Reproduce the lines below from the one that contains "Unix editors?" through the end, inclusive, and add nothing.

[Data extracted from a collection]
- - - - - - -
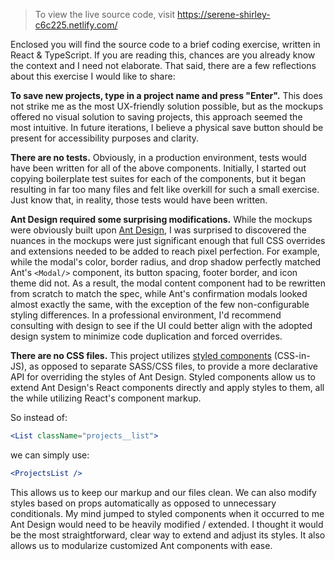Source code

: > To view the live source code, visit https://serene-shirley-c6c225.netlify.com/

Enclosed you will find the source code to a brief coding exercise, written in React & TypeScript. If you are reading this, chances are you already know the context and I need not elaborate. That said, there are a few reflections about this exercise I would like to share:

**To save new projects, type in a project name and press "Enter".**
This does not strike me as the most UX-friendly solution possible, but as the mockups offered no visual solution to saving projects, this approach seemed the most intuitive. In future iterations, I believe a physical save button should be present for accessibility purposes and clarity.

**There are no tests.**
Obviously, in a production environment, tests would have been written for all of the above components. Initially, I started out copying boilerplate test suites for each of the components, but it began resulting in far too many files and felt like overkill for such a small exercise. Just know that, in reality, those tests would have been written.

**Ant Design required some surprising modifications.**
While the mockups were obviously built upon [Ant Design](https://ant.design), I was surprised to discovered the nuances in the mockups were just significant enough that full CSS overrides and extensions needed to be added to reach pixel perfection. For example, while the modal's color, border radius, and drop shadow perfectly matched Ant's `<Modal/>` component, its button spacing, footer border, and icon theme did not. As a result, the modal content component had to be rewritten from scratch to match the spec, while Ant's confirmation modals looked almost exactly the same, with the exception of the few non-configurable styling differences. In a professional environment, I'd recommend consulting with design to see if the UI could better align with the adopted design system to minimize code duplication and forced overrides.

**There are no CSS files.**
This project utilizes [styled components](https://www.styled-components.com/) (CSS-in-JS), as opposed to separate SASS/CSS files, to provide a more declarative API for overriding the styles of Ant Design. Styled components allow us to extend Ant Design's React components directly and apply styles to them, all the while utilizing React's component markup.

So instead of:

```jsx
<List className="projects__list">
```

we can simply use:

```jsx
<ProjectsList />
```

This allows us to keep our markup and our files clean. We can also modify styles based on props automatically as opposed to unnecessary conditionals. My mind jumped to styled components when it occurred to me Ant Design would need to be heavily modified / extended. I thought it would be the most straightforward, clear way to extend and adjust its styles. It also allows us to modularize customized Ant components with ease.
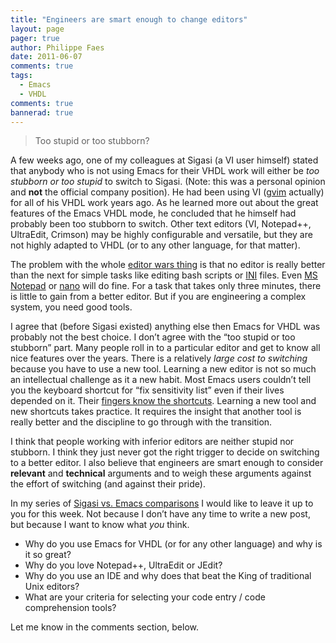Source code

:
 ```yaml
---
title: "Engineers are smart enough to change editors"
layout: page 
pager: true
author: Philippe Faes
date: 2011-06-07
comments: true
tags: 
  - Emacs
  - VHDL
comments: true
bannerad: true
---
```


> Too stupid or too stubborn?

A few weeks ago, one of my colleagues at Sigasi (a VI user himself)
stated that anybody who is not using Emacs for their VHDL work will
either be *too stubborn or too stupid* to switch to Sigasi. (Note: this
was a personal opinion and **not** the official company position). He
had been using VI ([gvim](https://www.vim.org/) actually) for all of his
VHDL work years ago. As he learned more out about the great features of
the Emacs VHDL mode, he concluded that he himself had probably been too
stubborn to switch. Other text editors (VI, Notepad++, UltraEdit,
Crimson) may be highly configurable and versatile, but they are not
highly adapted to VHDL (or to any other language, for that matter).

The problem with the whole [editor wars thing](http://xkcd.com/378/) is
that no editor is really better than the next for simple tasks like
editing bash scripts or [INI](http://en.wikipedia.org/wiki/INI_file)
files. Even <a href="http://en.wikipedia.org/wiki/Notepad_(software)">MS
Notepad</a> or [nano](http://www.nano-editor.org/) will do fine. For a
task that takes only three minutes, there is little to gain from a
better editor. But if you are engineering a complex system, you need
good tools.

I agree that (before Sigasi existed) anything else then Emacs for VHDL
was probably not the best choice. I don’t agree with the “too stupid or
too stubborn” part. Many people roll in to a particular editor and get
to know all nice features over the years. There is a relatively *large
cost to switching* because you have to use a new tool. Learning a new
editor is not so much an intellectual challenge as it a new habit. Most
Emacs users couldn’t tell you the keyboard shortcut for “fix sensitivity
list” even if their lives depended on it. Their [fingers know the
shortcuts](http://en.wikipedia.org/wiki/Muscle_memory). Learning a new
tool and new shortcuts takes practice. It requires the insight that
another tool is really better and the discipline to go through with the
transition.

I think that people working with inferior editors are neither stupid nor
stubborn. I think they just never got the right trigger to decide on
switching to a better editor. I also believe that engineers are smart
enough to consider **relevant** and **technical** arguments and to weigh
these arguments against the effort of switching (and against their
pride).

In my series of [Sigasi vs. Emacs comparisons](/opinion/emacs/) I
would like to leave it up to you for this week. Not because I don’t have
any time to write a new post, but because I want to know what *you*
think.

-   Why do you use Emacs for VHDL (or for any other language) and why is
    it so great?
-   Why do you love Notepad++, UltraEdit or JEdit?
-   Why do you use an IDE and why does that beat the King of traditional
    Unix editors?
-   What are your criteria for selecting your code entry / code
    comprehension tools?

Let me know in the comments section, below.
- - - - - - -
## Answer section
    Unix editors?
-   What are your criteria for selecting your code entry / code
    comprehension tools?

Let me know in the comments section, below.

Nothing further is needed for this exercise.